A systematic search of MEDLINE, Embase, CINAHL and AMED was performed between May and July 2017. Methodological quality was assessed with the COnsensus-based Standards for the selection of health status Measurement INstruments checklist and an outcome measures rating form was used to evaluate reliability, validity and clinical utility of assessment tools.
Seven assessment tools from 37 studies/manuals met the inclusion criteria: Bayley Scale of Infant and Toddler Development-III (Bayley-III), Bruininks-Oseretsky Test of Motor Proficiency-2 (BOT-2), Movement Assessment Battery for Children-2 (MABC-2), McCarron Assessment of Neuromuscular Development (MAND), Neurological Sensory Motor Developmental Assessment (NSMDA), Peabody Developmental Motor Scales-2 (PDMS-2) and Test of Gross Motor Development-2 (TGMD-2). Methodological quality varied from poor to excellent. Validity and internal consistency varied from fair to excellent (α=0.5-0.99). The Bayley-III, NSMDA and MABC-2 have evidence of predictive validity. Test-retest reliability is excellent in the BOT-2 (intraclass correlation coefficient (ICC)=0.80-0.99), PDMS-2 (ICC=0.97), MABC-2 (ICC=0.83-0.96) and TGMD-2 (ICC=0.81-0.92). TGMD-2 has the highest inter-rater (ICC=0.88-0.93) and intrarater reliability (ICC=0.92-0.99).
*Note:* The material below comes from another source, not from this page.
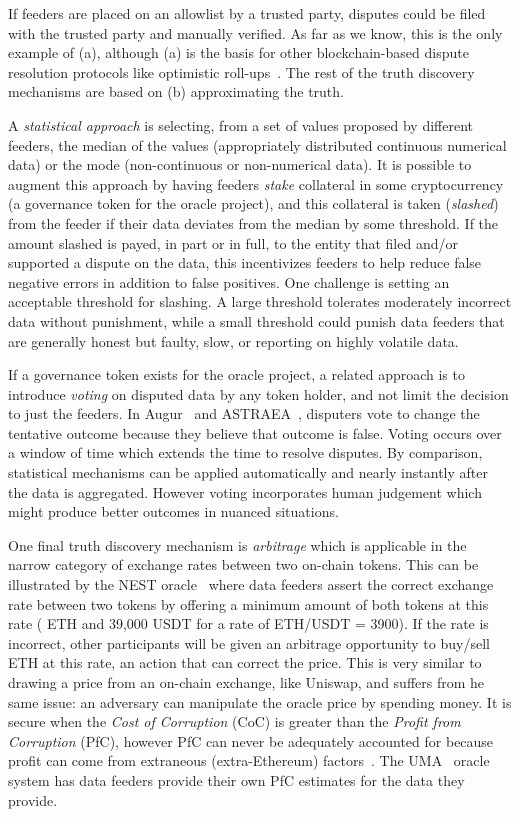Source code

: If feeders are placed on an allowlist by a trusted party, disputes could be filed with the trusted party and manually verified. As far as we know, this is the only example of (a), although (a) is the basis for other blockchain-based dispute resolution protocols like optimistic roll-ups~\cite{KGCWF18}. The rest of the truth discovery mechanisms are based on (b) approximating the truth. 

A \textit{statistical approach} is selecting, from a set of values proposed by different feeders, the median of the values (\eg appropriately distributed continuous numerical data) or the mode (\eg non-continuous or non-numerical data). It is possible to augment this approach by having feeders \textit{stake} collateral in some cryptocurrency (\eg a governance token for the oracle project), and this collateral is taken (\textit{slashed}) from the feeder if their data deviates from the median by some threshold. If the amount slashed is payed, in part or in full, to the entity that filed and/or supported a dispute on the data, this incentivizes feeders to help reduce false negative errors in addition to false positives. One challenge is setting an acceptable threshold for slashing. A large threshold tolerates moderately incorrect data without punishment, while a small threshold could punish data feeders that are generally honest but faulty, slow, or reporting on highly volatile data. 

If a governance token exists for the oracle project, a related approach is to introduce \textit{voting} on disputed data by any token holder, and not limit the decision to just the feeders. In Augur~\cite{peterson2015augur} and ASTRAEA~\cite{adler2018astraea}, disputers vote to change the tentative outcome because they believe that outcome is false. Voting occurs over a window of time which extends the time to resolve disputes. By comparison, statistical mechanisms can be applied automatically and nearly instantly after the data is aggregated. However voting incorporates human judgement which might produce better outcomes in nuanced situations.

One final truth discovery mechanism is \textit{arbitrage} which is applicable in the narrow category of exchange rates between two on-chain tokens. This can be illustrated by the NEST oracle~\cite{nestwhitepaper} where data feeders assert the correct exchange rate between two tokens by offering a minimum amount of both tokens at this rate ( ETH and 39,000 USDT for a rate of ETH/USDT = 3900). If the rate is incorrect, other participants will be given an arbitrage opportunity to buy/sell ETH at this rate, an action that can correct the price. This is very similar to drawing a price from an on-chain exchange, like Uniswap, and suffers from he same issue: an adversary can manipulate the oracle price by spending money. It is secure when the \textit{Cost of Corruption} (CoC) is greater than the \textit{Profit from Corruption} (PfC), however PfC can never be adequately accounted for because profit can come from extraneous (extra-Ethereum) factors~\cite{FoBo19}. The UMA~\cite{lambur2019data} oracle system has data feeders provide their own PfC estimates for the data they provide.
The majority of gross motor assessments for children have good-excellent validity. Test-retest reliability is highest in the BOT-2, MABC-2, PDMS-2 and TGMD-2. The Bayley-III has the best predictive validity at 2 years of age for later motor outcome. None of the assessment tools demonstrate good evaluative validity. Further research on evaluative gross motor assessment tools are urgently needed.
粗大运动评估工具在识别、诊断和评估儿童期运动困难方面具有关键作用。本综述的目的是系统评价2至12岁儿童粗大运动评估工具的心理测量特性和临床效用。
2017年5月至7月对MEDLINE、Embase、CINAHL和AMED进行了系统检索。采用基于共识的健康状况测量工具选择标准清单评估方法学质量,并使用结果测量评分表评估评估工具的信度、效度和临床效用。
37项研究/手册中的7种评估工具符合纳入标准:贝利婴幼儿发展量表第三版(Bayley-III)、布鲁因inks-奥塞茨基运动技能测试第二版(BOT-2)、儿童运动评估量表第二版(MABC-2)、麦卡伦神经肌肉发育评估(MAND)、神经感觉运动发育评估(NSMDA)、皮博迪发展运动量表第二版(PDMS-2)和粗大运动发展测试第二版(TGMD-2)。方法学质量从差到优不等。效度和内部一致性从一般到优秀(α=0.5-0.99)。Bayley-III、NSMDA和MABC-2有预测效度的证据。BOT-2(组内相关系数(ICC)=0.80-0.99)、PDMS-2(ICC=0.97)、MABC-2(ICC=0.83-0.96)和TGMD-2(ICC=0.81-0.92)的重测信度极佳。TGMD-2具有最高的评分者间信度(ICC=0.88-0.93)和评分者内信度(ICC=0.92-0.99)。
大多数儿童粗大运动评估具有良好至优秀的效度。BOT-2、MABC-2、PDMS-2和TGMD-2的重测信度最高。Bayley-III在2岁时对后期运动结果具有最佳的预测效度。没有一种评估工具显示出良好的评估效度。迫切需要对评估性粗大运动评估工具进行进一步研究。